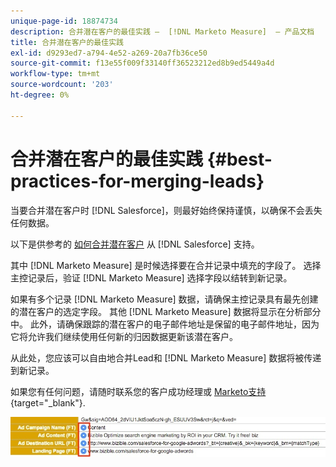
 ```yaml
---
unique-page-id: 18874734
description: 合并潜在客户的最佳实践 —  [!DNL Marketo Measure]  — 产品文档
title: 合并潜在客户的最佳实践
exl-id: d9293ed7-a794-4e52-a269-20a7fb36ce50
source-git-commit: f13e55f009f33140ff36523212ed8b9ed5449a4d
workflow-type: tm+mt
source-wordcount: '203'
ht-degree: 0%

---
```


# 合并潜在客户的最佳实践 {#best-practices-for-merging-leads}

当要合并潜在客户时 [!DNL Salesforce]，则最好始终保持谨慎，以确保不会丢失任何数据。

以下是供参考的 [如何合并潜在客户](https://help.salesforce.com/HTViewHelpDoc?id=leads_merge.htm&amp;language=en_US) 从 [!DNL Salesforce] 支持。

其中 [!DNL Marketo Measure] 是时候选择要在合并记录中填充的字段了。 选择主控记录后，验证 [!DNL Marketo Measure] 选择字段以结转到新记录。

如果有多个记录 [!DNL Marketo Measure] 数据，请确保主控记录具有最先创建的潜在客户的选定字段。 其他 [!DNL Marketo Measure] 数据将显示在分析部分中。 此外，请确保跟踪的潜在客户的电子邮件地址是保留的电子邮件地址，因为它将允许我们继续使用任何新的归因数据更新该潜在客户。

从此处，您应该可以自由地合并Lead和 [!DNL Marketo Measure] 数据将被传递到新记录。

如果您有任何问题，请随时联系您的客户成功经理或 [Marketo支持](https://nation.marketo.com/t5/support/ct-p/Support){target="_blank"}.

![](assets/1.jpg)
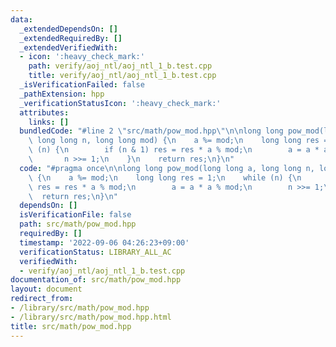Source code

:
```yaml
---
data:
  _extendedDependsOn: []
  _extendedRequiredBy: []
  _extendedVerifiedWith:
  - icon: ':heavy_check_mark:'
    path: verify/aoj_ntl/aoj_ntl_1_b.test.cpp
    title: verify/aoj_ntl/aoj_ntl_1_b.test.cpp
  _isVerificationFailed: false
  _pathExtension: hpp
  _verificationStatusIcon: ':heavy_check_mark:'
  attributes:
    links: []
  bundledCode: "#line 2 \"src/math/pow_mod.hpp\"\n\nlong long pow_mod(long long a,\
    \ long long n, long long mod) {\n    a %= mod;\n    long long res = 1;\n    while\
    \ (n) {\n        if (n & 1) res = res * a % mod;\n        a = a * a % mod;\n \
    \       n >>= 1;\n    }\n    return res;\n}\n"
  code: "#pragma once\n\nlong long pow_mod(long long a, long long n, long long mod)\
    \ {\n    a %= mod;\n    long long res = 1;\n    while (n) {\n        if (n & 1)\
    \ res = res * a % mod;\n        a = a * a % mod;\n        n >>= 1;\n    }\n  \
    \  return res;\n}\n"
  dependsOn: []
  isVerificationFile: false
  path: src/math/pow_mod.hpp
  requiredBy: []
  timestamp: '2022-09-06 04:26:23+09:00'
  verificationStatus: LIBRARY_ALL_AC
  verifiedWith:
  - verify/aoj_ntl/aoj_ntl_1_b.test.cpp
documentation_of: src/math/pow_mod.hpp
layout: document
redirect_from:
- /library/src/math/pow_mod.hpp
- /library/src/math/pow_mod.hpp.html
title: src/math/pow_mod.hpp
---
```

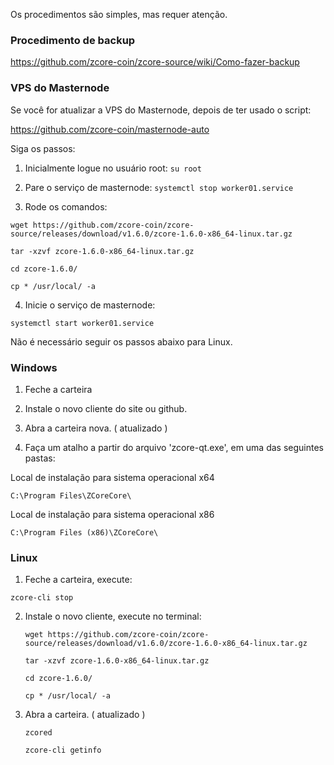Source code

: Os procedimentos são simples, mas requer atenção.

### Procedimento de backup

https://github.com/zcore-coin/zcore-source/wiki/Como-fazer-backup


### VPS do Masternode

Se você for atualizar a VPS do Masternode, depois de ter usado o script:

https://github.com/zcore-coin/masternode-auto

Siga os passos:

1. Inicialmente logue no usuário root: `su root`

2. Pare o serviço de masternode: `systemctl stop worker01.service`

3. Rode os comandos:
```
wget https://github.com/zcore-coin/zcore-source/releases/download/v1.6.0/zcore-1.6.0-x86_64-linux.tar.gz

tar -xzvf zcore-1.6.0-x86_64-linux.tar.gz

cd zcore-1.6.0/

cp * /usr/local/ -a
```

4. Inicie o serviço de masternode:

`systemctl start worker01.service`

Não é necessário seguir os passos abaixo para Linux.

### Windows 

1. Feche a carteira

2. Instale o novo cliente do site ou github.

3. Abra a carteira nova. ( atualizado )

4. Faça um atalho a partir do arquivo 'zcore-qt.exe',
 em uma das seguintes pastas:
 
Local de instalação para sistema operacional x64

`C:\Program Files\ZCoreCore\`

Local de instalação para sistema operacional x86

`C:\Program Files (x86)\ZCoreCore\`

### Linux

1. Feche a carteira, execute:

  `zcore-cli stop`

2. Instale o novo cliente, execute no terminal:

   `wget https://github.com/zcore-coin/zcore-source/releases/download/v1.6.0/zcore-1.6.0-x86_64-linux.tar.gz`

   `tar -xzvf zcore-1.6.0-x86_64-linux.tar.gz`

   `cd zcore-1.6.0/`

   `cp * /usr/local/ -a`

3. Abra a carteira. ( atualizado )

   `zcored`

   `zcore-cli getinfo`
————————
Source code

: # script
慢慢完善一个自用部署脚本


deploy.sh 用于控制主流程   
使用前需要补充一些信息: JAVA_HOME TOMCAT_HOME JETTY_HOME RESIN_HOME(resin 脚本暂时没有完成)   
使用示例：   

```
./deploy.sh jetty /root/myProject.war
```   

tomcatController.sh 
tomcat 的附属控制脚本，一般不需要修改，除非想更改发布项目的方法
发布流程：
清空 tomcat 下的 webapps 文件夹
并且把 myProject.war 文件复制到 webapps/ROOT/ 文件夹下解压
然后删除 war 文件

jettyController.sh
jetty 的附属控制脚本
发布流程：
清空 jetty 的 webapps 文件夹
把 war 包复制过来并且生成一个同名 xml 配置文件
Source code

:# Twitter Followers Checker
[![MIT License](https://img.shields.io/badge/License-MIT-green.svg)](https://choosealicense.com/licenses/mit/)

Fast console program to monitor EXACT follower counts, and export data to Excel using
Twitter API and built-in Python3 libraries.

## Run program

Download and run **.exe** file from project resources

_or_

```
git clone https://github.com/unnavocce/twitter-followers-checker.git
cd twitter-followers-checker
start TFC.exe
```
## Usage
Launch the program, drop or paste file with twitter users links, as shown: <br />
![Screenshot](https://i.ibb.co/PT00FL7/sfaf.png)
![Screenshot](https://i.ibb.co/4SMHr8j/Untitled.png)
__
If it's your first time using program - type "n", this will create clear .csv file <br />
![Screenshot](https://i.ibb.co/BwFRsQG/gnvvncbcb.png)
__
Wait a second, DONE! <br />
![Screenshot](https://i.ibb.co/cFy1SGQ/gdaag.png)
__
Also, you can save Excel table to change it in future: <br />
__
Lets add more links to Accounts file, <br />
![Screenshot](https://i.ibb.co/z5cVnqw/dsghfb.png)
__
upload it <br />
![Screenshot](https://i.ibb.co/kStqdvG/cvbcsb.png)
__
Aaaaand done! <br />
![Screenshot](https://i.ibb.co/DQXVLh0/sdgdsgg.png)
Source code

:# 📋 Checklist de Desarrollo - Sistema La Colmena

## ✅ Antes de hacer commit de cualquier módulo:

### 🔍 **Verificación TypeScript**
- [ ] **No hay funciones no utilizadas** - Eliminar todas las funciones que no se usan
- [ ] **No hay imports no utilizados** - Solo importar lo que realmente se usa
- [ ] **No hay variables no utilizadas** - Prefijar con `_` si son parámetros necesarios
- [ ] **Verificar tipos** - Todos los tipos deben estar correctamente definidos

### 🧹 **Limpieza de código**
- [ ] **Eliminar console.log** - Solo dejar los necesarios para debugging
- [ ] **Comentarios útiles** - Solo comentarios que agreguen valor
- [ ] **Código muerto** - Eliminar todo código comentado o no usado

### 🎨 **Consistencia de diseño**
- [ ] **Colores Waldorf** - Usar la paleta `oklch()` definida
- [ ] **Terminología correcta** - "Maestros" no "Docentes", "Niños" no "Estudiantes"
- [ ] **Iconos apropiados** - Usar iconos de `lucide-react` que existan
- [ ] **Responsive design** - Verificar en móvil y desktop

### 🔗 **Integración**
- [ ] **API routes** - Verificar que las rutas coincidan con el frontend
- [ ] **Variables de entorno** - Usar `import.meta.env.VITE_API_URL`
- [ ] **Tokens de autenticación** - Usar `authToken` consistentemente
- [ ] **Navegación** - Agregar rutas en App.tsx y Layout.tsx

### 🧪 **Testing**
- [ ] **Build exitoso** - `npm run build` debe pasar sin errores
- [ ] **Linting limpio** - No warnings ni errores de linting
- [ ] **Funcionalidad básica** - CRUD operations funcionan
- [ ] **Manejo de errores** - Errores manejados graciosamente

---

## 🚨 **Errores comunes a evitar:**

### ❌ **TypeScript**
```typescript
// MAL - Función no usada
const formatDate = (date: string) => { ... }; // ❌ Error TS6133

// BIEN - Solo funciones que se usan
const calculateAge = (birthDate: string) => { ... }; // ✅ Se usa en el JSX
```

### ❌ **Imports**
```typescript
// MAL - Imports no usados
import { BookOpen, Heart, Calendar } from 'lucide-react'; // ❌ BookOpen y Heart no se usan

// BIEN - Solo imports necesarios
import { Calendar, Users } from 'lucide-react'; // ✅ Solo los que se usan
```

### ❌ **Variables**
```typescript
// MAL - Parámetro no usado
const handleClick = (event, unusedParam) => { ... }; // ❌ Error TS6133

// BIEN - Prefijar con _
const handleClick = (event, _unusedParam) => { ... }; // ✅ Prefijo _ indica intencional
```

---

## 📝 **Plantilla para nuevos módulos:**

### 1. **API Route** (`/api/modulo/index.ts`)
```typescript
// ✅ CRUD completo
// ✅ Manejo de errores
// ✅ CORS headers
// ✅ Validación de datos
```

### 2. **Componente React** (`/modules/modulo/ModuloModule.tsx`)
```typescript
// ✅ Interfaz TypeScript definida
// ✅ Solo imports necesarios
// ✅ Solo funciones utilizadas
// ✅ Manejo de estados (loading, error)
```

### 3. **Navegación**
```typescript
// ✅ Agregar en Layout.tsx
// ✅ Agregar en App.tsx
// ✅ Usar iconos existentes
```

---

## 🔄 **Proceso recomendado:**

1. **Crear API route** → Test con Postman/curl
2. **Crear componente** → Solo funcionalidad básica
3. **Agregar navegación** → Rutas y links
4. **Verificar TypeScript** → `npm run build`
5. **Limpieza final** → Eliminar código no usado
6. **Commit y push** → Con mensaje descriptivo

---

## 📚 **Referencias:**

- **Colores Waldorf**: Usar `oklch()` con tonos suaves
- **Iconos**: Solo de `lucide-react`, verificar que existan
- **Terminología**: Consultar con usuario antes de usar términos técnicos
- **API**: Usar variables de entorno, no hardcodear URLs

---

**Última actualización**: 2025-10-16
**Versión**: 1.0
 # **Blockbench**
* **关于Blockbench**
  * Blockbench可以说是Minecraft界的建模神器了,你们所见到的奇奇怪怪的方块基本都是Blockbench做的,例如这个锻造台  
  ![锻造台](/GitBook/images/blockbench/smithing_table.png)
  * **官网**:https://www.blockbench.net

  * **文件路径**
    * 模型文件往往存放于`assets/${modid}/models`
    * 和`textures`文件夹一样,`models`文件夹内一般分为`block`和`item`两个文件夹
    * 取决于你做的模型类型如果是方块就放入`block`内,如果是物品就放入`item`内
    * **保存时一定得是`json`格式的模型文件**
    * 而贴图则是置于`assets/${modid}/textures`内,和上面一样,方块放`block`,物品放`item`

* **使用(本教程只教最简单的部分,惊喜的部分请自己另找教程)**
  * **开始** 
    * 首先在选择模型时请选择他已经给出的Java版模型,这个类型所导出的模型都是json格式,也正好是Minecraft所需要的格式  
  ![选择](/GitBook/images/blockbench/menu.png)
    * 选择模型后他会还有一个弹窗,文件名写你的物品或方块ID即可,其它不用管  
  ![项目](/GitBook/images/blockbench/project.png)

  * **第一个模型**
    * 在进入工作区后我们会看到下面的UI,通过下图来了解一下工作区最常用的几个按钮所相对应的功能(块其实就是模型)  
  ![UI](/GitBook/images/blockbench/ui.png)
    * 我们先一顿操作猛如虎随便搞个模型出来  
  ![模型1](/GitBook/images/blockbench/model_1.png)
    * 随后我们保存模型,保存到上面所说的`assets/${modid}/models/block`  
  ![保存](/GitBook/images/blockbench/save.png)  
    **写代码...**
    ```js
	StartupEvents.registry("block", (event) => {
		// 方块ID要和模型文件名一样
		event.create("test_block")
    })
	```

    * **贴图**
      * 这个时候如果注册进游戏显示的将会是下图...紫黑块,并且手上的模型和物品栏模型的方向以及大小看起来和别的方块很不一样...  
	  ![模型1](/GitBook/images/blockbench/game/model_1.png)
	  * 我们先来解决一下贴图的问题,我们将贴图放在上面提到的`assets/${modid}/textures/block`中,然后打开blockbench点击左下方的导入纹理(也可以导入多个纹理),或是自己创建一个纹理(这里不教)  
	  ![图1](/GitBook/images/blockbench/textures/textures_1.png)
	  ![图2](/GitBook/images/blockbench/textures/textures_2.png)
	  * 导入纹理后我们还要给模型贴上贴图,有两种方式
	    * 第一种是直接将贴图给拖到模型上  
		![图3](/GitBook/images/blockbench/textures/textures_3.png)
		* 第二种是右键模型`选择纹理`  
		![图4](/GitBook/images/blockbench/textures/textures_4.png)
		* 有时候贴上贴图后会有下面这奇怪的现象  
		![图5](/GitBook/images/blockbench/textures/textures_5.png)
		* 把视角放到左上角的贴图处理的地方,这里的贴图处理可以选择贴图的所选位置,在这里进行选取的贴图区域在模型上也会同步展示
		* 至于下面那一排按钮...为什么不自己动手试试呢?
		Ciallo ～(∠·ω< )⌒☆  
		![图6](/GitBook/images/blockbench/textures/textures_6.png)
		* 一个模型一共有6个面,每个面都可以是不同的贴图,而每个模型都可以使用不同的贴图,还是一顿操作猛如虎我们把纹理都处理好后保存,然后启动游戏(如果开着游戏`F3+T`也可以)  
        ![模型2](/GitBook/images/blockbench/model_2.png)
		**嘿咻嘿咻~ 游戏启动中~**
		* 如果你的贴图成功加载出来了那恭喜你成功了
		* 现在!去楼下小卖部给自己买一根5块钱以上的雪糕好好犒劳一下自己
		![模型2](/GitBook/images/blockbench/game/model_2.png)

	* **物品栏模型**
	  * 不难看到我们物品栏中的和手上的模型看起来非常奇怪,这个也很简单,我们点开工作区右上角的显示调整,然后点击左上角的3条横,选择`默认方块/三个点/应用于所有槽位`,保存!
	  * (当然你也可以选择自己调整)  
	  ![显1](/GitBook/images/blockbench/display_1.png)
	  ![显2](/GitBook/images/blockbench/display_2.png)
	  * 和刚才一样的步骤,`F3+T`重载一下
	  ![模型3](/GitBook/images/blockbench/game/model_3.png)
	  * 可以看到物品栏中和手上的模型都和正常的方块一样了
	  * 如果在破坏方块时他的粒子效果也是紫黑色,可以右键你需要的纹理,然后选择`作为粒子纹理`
————————
- **WHAT IS BEING ASKED**
Show all lines above that contain "math".

- **FINISHED TASK**
  bundledCode: "#line 2 \"src/math/pow_mod.hpp\"\n\nlong long pow_mod(long long a,\
  path: src/math/pow_mod.hpp
documentation_of: src/math/pow_mod.hpp
- /library/src/math/pow_mod.hpp
- /library/src/math/pow_mod.hpp.html
title: src/math/pow_mod.hpp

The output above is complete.